Trademark owners in Colorado and around the country sometimes find themselves embroiled in legal battles with infringers that drag on for years, but few of them last as long as the dispute between Adidas and H&M. The case began in 1997 when Adidas filed a lawsuit against the Swedish clothing company over allegedly infringing merchandise, and it was finally resolved in favor of H&M on Jan. 28.
The German sportswear manufacturer took action because H&M launched a line of clothing featuring sleeves and sides with two parallel lines. Adidas claimed that these items infringed on its iconic three-stripe trademark. The District Court of the Hague examined the branding elements and ruled in favor of Adidas, which prompted H&M to file an appeal. During the next two decades, arguments were made by attorneys representing the two companies in the Breda District Court, the Court of Appeal of ‘s-Hertogenbosch, the Court of Justice of the European Union and the Supreme Court of the Netherlands.
The Supreme Court also ruled in favor of Adidas, but H&M emerged victorious when the Hague Court of Appeal finally put an end to the bitter trademark dispute. Adidas founder Adolf Dassler registered the three-stripe logo 70 years ago, and the company has fiercely protected it ever since. Other clothing manufacturers that have been accused by Adidas of infringing on its iconic trademark include Puma, Forever 21, Sketchers and J.Crew.

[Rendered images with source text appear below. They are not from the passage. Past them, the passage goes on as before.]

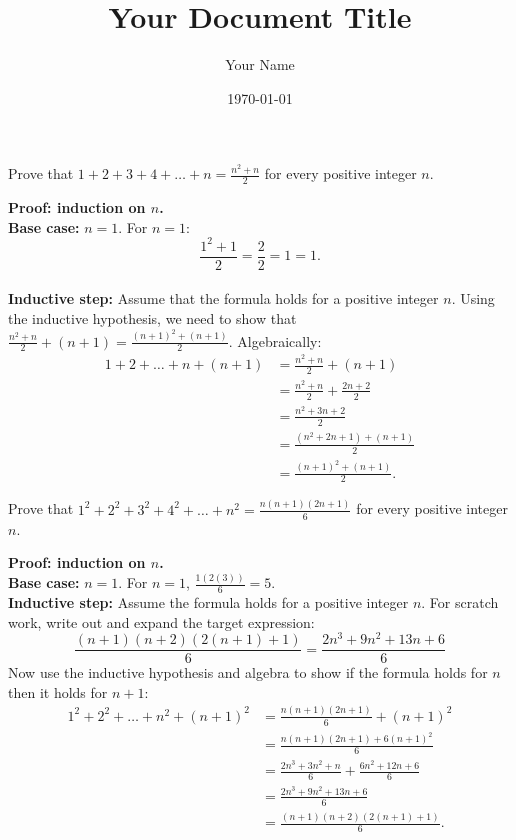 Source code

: \documentclass{article}
\title{Your Document Title}
\author{Your Name}
\date{\today} %
\begin{document}
\maketitle

\begin{problem}
Prove that $1 + 2 + 3 + 4 + \ldots + n = \frac{n^2 + n}{2}$ for every positive integer $n$.
\end{problem}

\textbf{Proof: induction on $n$.}
\\
\textbf{Base case:} $n = 1$. For $n = 1$:
$$\frac{1^2 + 1}{2} = \frac{2}{2} = 1 = 1.$$
\\

\textbf{Inductive step:} Assume that the formula holds for a positive integer $n$. Using the inductive hypothesis, we need to show that $\frac{n^2 + n}{2} + (n + 1) = \frac{(n + 1)^2 + (n + 1)}{2}$. Algebraically:
\begin{align*}
    1 + 2 + \ldots + n + (n + 1) & = \frac{n^2 + n}{2} + (n + 1)          \\
                                 & = \frac{n^2 + n}{2} + \frac{2n + 2}{2} \\
                                 & = \frac{n^2 + 3n + 2}{2}               \\
                                 & = \frac{(n^2 + 2n + 1) + (n + 1)}{2}   \\
                                 & = \frac{(n + 1)^2 + (n + 1)}{2}.
\end{align*}

\begin{problem}
Prove that $1^2 + 2^2 + 3^2 + 4^2 + \ldots + n^2 = \frac{n(n + 1)(2n + 1)}{6}$ for every positive integer $n$.
\end{problem}

\textbf{Proof: induction on $n$.}
\\

\textbf{Base case:} $n = 1$. For $n = 1$, $\frac{1(2(3))}{6} = 5$.
\\

\textbf{Inductive step:} Assume the formula holds for a positive integer $n$. For scratch work, write out and expand the target expression:
$$\frac{(n+1)(n+2)(2(n+1)+1)}{6} = \frac{2n^3 + 9n^2 + 13n + 6}{6}$$
Now use the inductive hypothesis and algebra to show if the formula holds for $n$ then it holds for $n+1$:
\begin{align*}
    1^2 + 2^2 + \ldots + n^2 + (n + 1)^2 & = \frac{n(n + 1)(2n + 1)}{6} + (n + 1)^2               \\
                                         & = \frac{n(n + 1)(2n + 1) + 6(n + 1)^2}{6}              \\
                                         & = \frac{2n^3 + 3n^2 + n}{6} + \frac{6n^2 + 12n + 6}{6} \\
                                         & = \frac{2n^3 + 9n^2 + 13n + 6}{6}                      \\
                                         & = \frac{(n + 1)(n + 2)(2(n + 1) + 1)}{6}.
\end{align*}
\end{document}
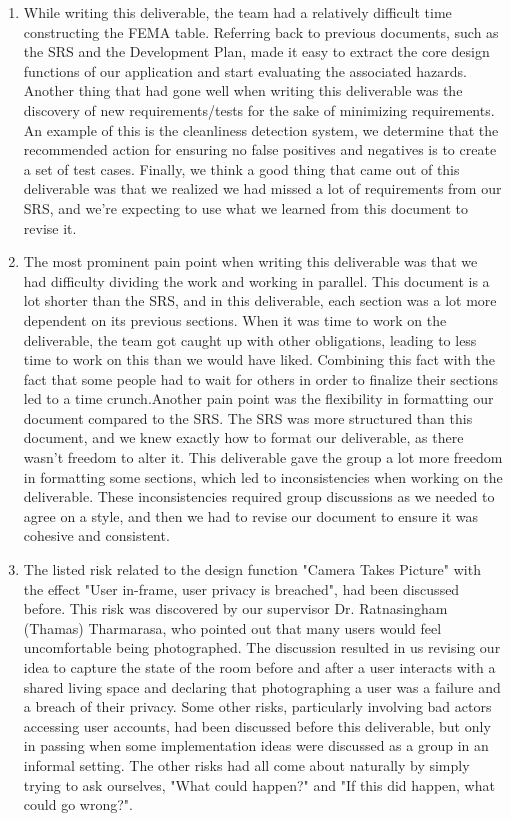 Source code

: \documentclass{article}
\begin{document}
\begin{enumerate}
    \item While writing this deliverable, the team had a relatively difficult time constructing the FEMA table. Referring back to previous documents, such as the SRS and the Development Plan, made it easy to extract the core design functions of our application and start evaluating the associated hazards. Another thing that had gone well when writing this deliverable was the discovery of new requirements/tests for the sake of minimizing requirements. An example of this is the cleanliness detection system, we determine that the recommended action for ensuring no false positives and negatives is to create a set of test cases. Finally, we think a good thing that came out of this deliverable was that we realized we had missed a lot of requirements from our SRS, and we're expecting to use what we learned from this document to revise it.
    
    \item The most prominent pain point when writing this deliverable was that we had difficulty dividing the work and working in parallel. This document is a lot shorter than the SRS, and in this deliverable, each section was a lot more dependent on its previous sections. When it was time to work on the deliverable, the team got caught up with other obligations, leading to less time to work on this than we would have liked. Combining this fact with the fact that some people had to wait for others in order to finalize their sections led to a time crunch.\newline Another pain point was the flexibility in formatting our document compared to the SRS. The SRS was more structured than this document, and we knew exactly how to format our deliverable, as there wasn't freedom to alter it. This deliverable gave the group a lot more freedom in formatting some sections, which led to inconsistencies when working on the deliverable. These inconsistencies required group discussions as we needed to agree on a style, and then we had to revise our document to ensure it was cohesive and consistent. 
    
    \item The listed risk related to the design function "Camera Takes Picture" with the effect "User in-frame, user privacy is breached", had been discussed before. This risk was discovered by our supervisor Dr. Ratnasingham (Thamas) Tharmarasa, who pointed out that many users would feel uncomfortable being photographed. The discussion resulted in us revising our idea to capture the state of the room before and after a user interacts with a shared living space and declaring that photographing a user was a failure and a breach of their privacy. Some other risks, particularly involving bad actors accessing user accounts, had been discussed before this deliverable, but only in passing when some implementation ideas were discussed as a group in an informal setting. The other risks had all come about naturally by simply trying to ask ourselves, "What could happen?" and "If this did happen, what could go wrong?".
    

\end{enumerate}
\end{document}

This twists and turns in this case reveal how unpredictable intellectual property lawsuits often are and how difficult and expensive they can be to litigate. Attorneys with experience in this area may seek to avoid protracted legal battles by taking decisive action before infringers have invested heavily in production and marketing. When attempts to resolve disputes amicable are unsuccessful, attorneys could suggest exploring less adversarial alternatives to court such as mediation or arbitration.